Orange Grove Dance: Still Standing
For four evenings in November, MTPA’s StageOne @ Park Place will be transformed by Orange Grove Dance (“OGD”) into a live, site-specific, socially-distanced performance, Still Standing, featuring a vivid light installation that gently reflects the adjacent Annapolis National Cemetery. With the audience viewing from MTPA’s Veterans Overlook, OGD will bring their trademark virtuosic athleticism and the alluring music of Composer Dylan Glatthorn to this surreal luminescent landscape designed by acclaimed Lighting Designer Peter Leibold.
This event will introduce many to the Annapolis National Cemetery. This cemetery was established in 1862 by Abraham Lincoln to accommodate Civil War Union Soldiers who died at Camp Parole, outside Annapolis. After the Civil War, the cemetery was used from time to time for other brave soldiers who sacrificed their lives for the U.S., with the most recent interment in 2005. The dancers will utilize over 100 wireless lighting units, creating a grid of light, memory, and hope that mirrors the precise rows of the gravestones that sprawl across the horizon. Each dancer and light will serve as a reminder of the importance of casting our lights together during times of darkness.
*MTPA and Orange Grove Dance will offer a special Veteran’s Day performance on November 11th at 6:00pm.

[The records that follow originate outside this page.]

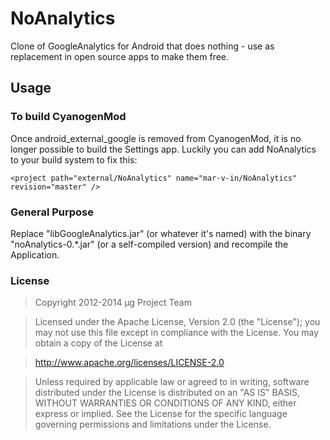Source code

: NoAnalytics
===========

Clone of GoogleAnalytics for Android that does nothing - use as replacement in open source apps to make them free.

Usage
-----

### To build CyanogenMod
Once android_external_google is removed from CyanogenMod, it is no longer possible to build the Settings app. Luckily you can add NoAnalytics to your build system to fix this:

	<project path="external/NoAnalytics" name="mar-v-in/NoAnalytics" revision="master" />


### General Purpose
Replace "libGoogleAnalytics.jar" (or whatever it's named) with the binary "noAnalytics-0.*.jar" (or a self-compiled version) and recompile the Application.

### License
> Copyright 2012-2014 μg Project Team

> Licensed under the Apache License, Version 2.0 (the "License");
> you may not use this file except in compliance with the License.
> You may obtain a copy of the License at

> http://www.apache.org/licenses/LICENSE-2.0

> Unless required by applicable law or agreed to in writing, software 
> distributed under the License is distributed on an "AS IS" BASIS,
> WITHOUT WARRANTIES OR CONDITIONS OF ANY KIND, either express or implied.
> See the License for the specific language governing permissions and
> limitations under the License.
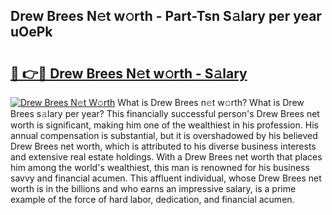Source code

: ## Drew Brees N𝚎t w𝚘rth - Part-Tsn S𝚊lary per year uOePk

# <h2><a href="http://gc49fp7.nevu.top/?p=Drew+Brees">🔗 👉🔴 Drew Brees N𝚎t w𝚘rth - S𝚊lary</a></h2>

[![Drew Brees N𝚎t W𝚘rth](https://i.imgur.com/Oavwk0R.jpeg)](http://gc49fp7.nevu.top/?p=Drew+Brees)
What is Drew Brees n𝚎t w𝚘rth? What is Drew Brees s𝚊lary per year?
This financially successful person's Drew Brees net worth is significant, making him one of the wealthiest in his profession. His annual compensation is substantial, but it is overshadowed by his believed Drew Brees net worth, which is attributed to his diverse business interests and extensive real estate holdings. With a Drew Brees net worth that places him among the world's wealthiest, this man is renowned for his business savvy and financial acumen. This affluent individual, whose Drew Brees net worth is in the billions and who earns an impressive salary, is a prime example of the force of hard labor, dedication, and financial acumen.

Admission will be free for veterans and AACPS students. Attendees must register prior to the event. Please contact MTPA’s Director of Programming, Jemma Lehner at JemmaLehner@mtpa-annapolis.org
**All performances will abide by CDC guidelines for both audience and performers. For more information visit whatsuptix.com
About Orange Grove Dance:
Orange Grove Dance is a multimedia dance company that creates visually athletic experiences through the lenses of dance, film, and design. Under the direction of founders/Artistic Directors Colette Krogol and Matt Reeves, Orange Grove Dance is recognized for its powerful imagery and choreography, which engages audiences in a world that is relevant, mysterious, and absorbing. Their work builds visually athletic experiences in which mythopoetic tropes and reality collide.
Krogol and Reeves are 2020 Helen Hayes Award winners. Their acclaimed works and commissions have been produced and presented worldwide in concert stages, museums, film festivals, underground tunnels, city streets, black box theatres, public parks, botanic gardens, and high-end hotel events, ranging in location from Rauma, Finland to Brooklyn, New York to Washington, DC to Wuhan, China.